First established in 1967 by the Civic Amenities Act, Conservation Areas recognise and protect parts of the country considered to be of rich architectural heritage, landscape or historical value. They use the powers of the law to prevent inappropriate development, demolition and advertising.
There are now more than 9,300 Conservation Areas in England, around 600 in Scotland, 500 in Wales and 60 in Northern Ireland, together forming an important part of the nation’s heritage policy.
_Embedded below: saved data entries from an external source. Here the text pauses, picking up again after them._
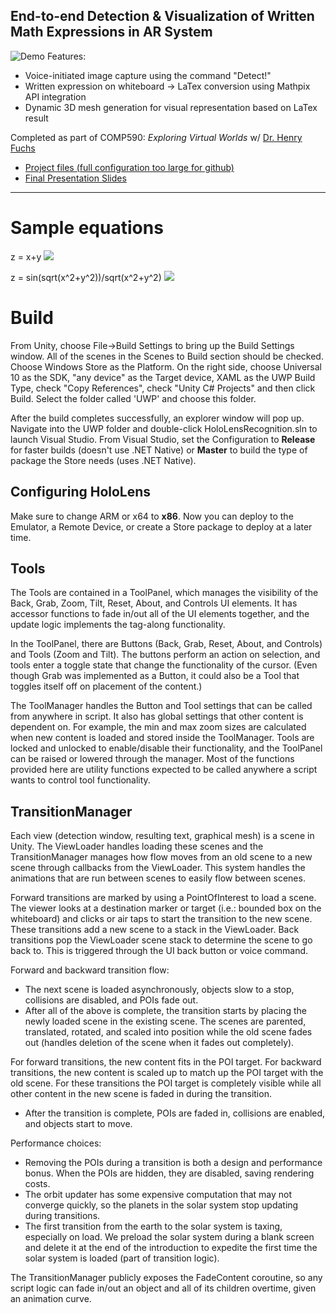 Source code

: ## End-to-end Detection & Visualization of Written Math Expressions in AR System
![Demo](https://image.ibb.co/j90th5/Screen_Shot_2017_07_22_at_2_42_28_PM.png)
Features:
- Voice-initiated image capture using the command "Detect!"
- Written expression on whiteboard -> LaTex conversion using Mathpix API integration
- Dynamic 3D mesh generation for visual representation based on LaTex result

Completed as part of COMP590: *Exploring Virtual Worlds* w/ [Dr. Henry Fuchs](https://www.google.com/search?q=henry+fuchs&oq=henry+fuchs&aqs=chrome..69i57j0l5.967j0j7&sourceid=chrome&ie=UTF-8)
* [Project files (full configuration too large for github)](https://drive.google.com/drive/folders/0BzCHDVeHLa0yUTBmcUpVVHN0UFE)
* [Final Presentation Slides](https://docs.google.com/presentation/d/1KWAsIZi9pAkUHzN-lfM9JT1vxZ9pp_INDFsZa68Rlls/edit?usp=sharing)

---

# Sample equations
z = x+y
![](https://image.ibb.co/d45iMR/Screen_Shot_2017_10_24_at_5_13_00_PM.png)

z = sin(sqrt(x^2+y^2))/sqrt(x^2+y^2)
![](https://image.ibb.co/gh9m25/Screen_Shot_2017_07_22_at_2_48_28_PM.png)

# Build 
From Unity, choose File->Build Settings to bring up the Build Settings
window. All of the scenes in the Scenes to Build section should be checked.
Choose Windows Store as the Platform. On the right side, choose Universal 10
as the SDK, "any device" as the Target device, XAML as the UWP Build Type,
check "Copy References", check "Unity C# Projects" and then click Build.
Select the folder called 'UWP' and choose this folder.

After the build completes successfully, an explorer window will pop up.
Navigate into the UWP folder and double-click HoloLensRecognition.sln to launch
Visual Studio. From Visual Studio, set the Configuration to **Release**
for faster builds (doesn't use .NET Native) or **Master** to build the
type of package the Store needs (uses .NET Native).

## Configuring HoloLens

Make sure to change ARM or x64 to **x86**.
Now you can deploy to the Emulator, a Remote Device, or create a Store
package to deploy at a later time.

## Tools

The Tools are contained in a ToolPanel, which manages the visibility of the Back, Grab, Zoom, Tilt, Reset, About, and Controls UI elements. It has accessor functions to fade in/out all of the UI elements together, and the update logic implements the tag-along functionality.

In the ToolPanel, there are Buttons (Back, Grab, Reset, About, and Controls) and Tools (Zoom and Tilt). The buttons perform an action on selection, and tools enter a toggle state that change the functionality of the cursor. (Even though Grab was implemented as a Button, it could also be a Tool that toggles itself off on placement of the content.)

The ToolManager handles the Button and Tool settings that can be called from anywhere in script. It also has global settings that other content is dependent on. For example, the min and max zoom sizes are calculated when new content is loaded and stored inside the ToolManager. Tools are locked and unlocked to enable/disable their functionality, and the ToolPanel can be raised or lowered through the manager. Most of the functions provided here are utility functions expected to be called anywhere a script wants to control tool functionality.

## TransitionManager

Each view (detection window, resulting text, graphical mesh) is a scene in Unity. The ViewLoader handles loading these scenes and the TransitionManager manages how flow moves from an old scene to a new scene through callbacks from the ViewLoader. This system handles the animations that are run between scenes to easily flow between scenes.

Forward transitions are marked by using a PointOfInterest to load a scene. The viewer looks at a destination marker or target (i.e.: bounded box on the whiteboard) and clicks or air taps to start the transition to the new scene. These transitions add a new scene to a stack in the ViewLoader. Back transitions pop the ViewLoader scene stack to determine the scene to go back to. This is triggered through the UI back button or voice command.

Forward and backward transition flow:
* The next scene is loaded asynchronously, objects slow to a stop, collisions are disabled, and POIs fade out.
* After all of the above is complete, the transition starts by placing the newly loaded scene in the existing scene. The scenes are parented, translated, rotated, and scaled into position while the old scene fades out (handles deletion of the scene when it fades out completely).

For forward transitions, the new content fits in the POI target.
For backward transitions, the new content is scaled up to match up the POI target with the old scene. For these transitions the POI target is completely visible while all other content in the new scene is faded in during the transition.

* After the transition is complete, POIs are faded in, collisions are enabled, and objects start to move.

Performance choices:
* Removing the POIs during a transition is both a design and performance bonus. When the POIs are hidden, they are disabled, saving rendering costs.
* The orbit updater has some expensive computation that may not converge quickly, so the planets in the solar system stop updating during transitions.
* The first transition from the earth to the solar system is taxing, especially on load. We preload the solar system during a blank screen and delete it at the end of the introduction to expedite the first time the solar system is loaded (part of transition logic).

The TransitionManager publicly exposes the FadeContent coroutine, so any script logic can fade in/out an object and all of its children overtime, given an animation curve.



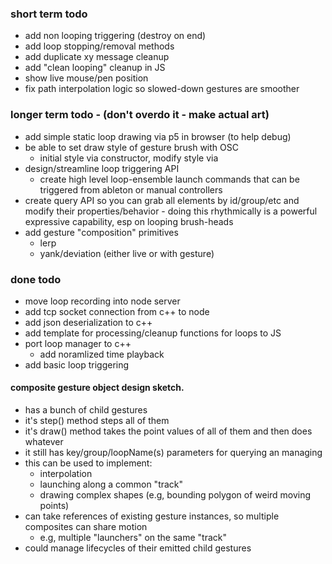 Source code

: ### short term todo
- add non looping triggering (destroy on end)
- add loop stopping/removal methods
- add duplicate xy message cleanup
- add "clean looping" cleanup in JS
- show live mouse/pen position
- fix path interpolation logic so slowed-down gestures are smoother

### longer term todo - (don't overdo it - make actual art)
- add simple static loop drawing via p5 in browser (to help debug)
- be able to set draw style of gesture brush with OSC
    - initial style via constructor, modify style via 
- design/streamline loop triggering API 
    - create high level loop-ensemble launch commands that can be triggered from ableton or manual controllers
- create query API so you can grab all elements by id/group/etc and modify their properties/behavior
        - doing this rhythmically is a powerful expressive capability, esp on looping brush-heads
- add gesture "composition" primitives
    - lerp
    - yank/deviation (either live or with gesture)


### done todo 
- move loop recording into node server
- add tcp socket connection from c++ to node 
- add json deserialization to c++
- add template for processing/cleanup functions for loops to JS
- port loop manager to c++
    - add noramlized time playback
- add basic loop triggering




#### composite gesture object design sketch.
- has a bunch of child gestures
- it's step() method steps all of them 
- it's draw() method takes the point values of all of them and then does whatever
- it still has key/group/loopName(s) parameters for querying an managing
- this can be used to implement:
    - interpolation
    - launching along a common "track" 
    - drawing complex shapes (e.g, bounding polygon of weird moving points)
- can take references of existing gesture instances, so multiple composites can share motion
    - e.g, multiple "launchers" on the same "track" 
- could manage lifecycles of their emitted child gestures
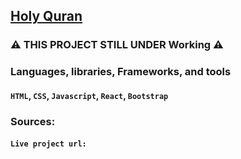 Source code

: ## [Holy Quran](#)
### ⚠️ THIS PROJECT STILL UNDER Working ⚠️
### Languages, libraries, Frameworks, and tools
#### `HTML`, `CSS`, `Javascript`, `React`, `Bootstrap`


### Sources:
#### `Live project url:` #
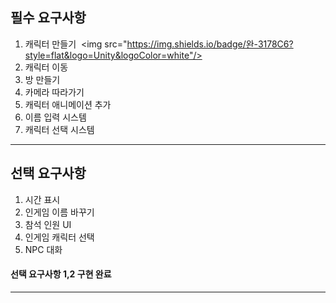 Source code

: ## 필수 요구사항

1. 캐릭터 만들기  <img src="https://img.shields.io/badge/완-3178C6?style=flat&logo=Unity&logoColor=white"/>
2. 캐릭터 이동
3. 방 만들기
4. 카메라 따라가기
5. 캐릭터 애니메이션 추가
6. 이름 입력 시스템
7. 캐릭터 선택 시스템


----
## 선택 요구사항

1. 시간 표시
2. 인게임 이름 바꾸기
3. 참석 인원 UI
4. 인게임 캐릭터 선택
5. NPC 대화

#### 선택 요구사항 1,2 구현 완료
   ----

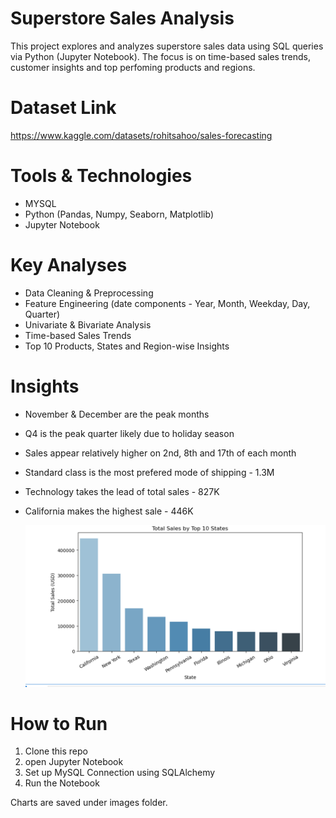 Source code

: # Superstore Sales Analysis

This project explores and analyzes superstore sales data using SQL queries via Python (Jupyter Notebook). The focus is on time-based sales trends, customer insights and top perfoming products and regions.

# Dataset Link
https://www.kaggle.com/datasets/rohitsahoo/sales-forecasting 

# Tools & Technologies
- MYSQL
- Python (Pandas, Numpy, Seaborn, Matplotlib)
- Jupyter Notebook

# Key Analyses
- Data Cleaning & Preprocessing
- Feature Engineering (date components - Year, Month, Weekday, Day, Quarter)
- Univariate & Bivariate Analysis
- Time-based Sales Trends
- Top 10 Products, States and Region-wise Insights

# Insights
- November & December are the peak months
- Q4 is the peak quarter likely due to holiday season
- Sales appear relatively higher on 2nd, 8th and 17th of each month
- Standard class is the most prefered mode of shipping - 1.3M
- Technology takes the lead of total sales - 827K
- California makes the highest sale - 446K

  ![Top States by Sales](Images/Top10_States_Sales.png)

# How to Run
1. Clone this repo
2. open Jupyter Notebook
3. Set up MySQL Connection using SQLAlchemy
4. Run the Notebook

Charts are saved under images folder.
The legislation recognises that it’s not just the buildings that define an area’s character, but the sum of the elements that contribute to a sense of place, including layout, historic street plans, boundaries and thoroughfares, vistas along streets and between buildings, open spaces, the use of traditional materials and details, trees and landscaping, so all these are also protected
Do I live in a Conversation Area?
Your local planning authority (LPA) will be able to advise whether you live in a Conservation Area, as will a quick search of the LPA website. Go to Planningportal.co.uk to find further details. You will also be able to find the Conservation Area statement, which documents the history of the area, important characteristics, planning policy, and details of which restrictions to permitted development (PD) rights are in place and apply to your property.
Living in a Conservation Area has its advantages: properties are often worth more because of the character of the area and according to studies by the London School of Economics, tend to increase in value faster than other areas because they are more desirable places to live.
Planning controls ensure that what is most valuable about the character of the Conservation Area will be preserved, including trees and open spaces, but the quid pro quo is that there are restrictions on the alterations and improvements that you are able to undertake to your own property.
Are my permitted development rights affected?
If you live in a Conservation Area or other ‘designated area’ such as a National Park, an Area of Outstanding Natural Beauty or the Norfolk or Suffolk Broads, you will need to apply for planning permission for many alterations normally classed as permitted development in other areas, including to the roof, change of roof covering, adding timber, render or stone cladding, side extensions, rear extensions of more than one storey and demolition.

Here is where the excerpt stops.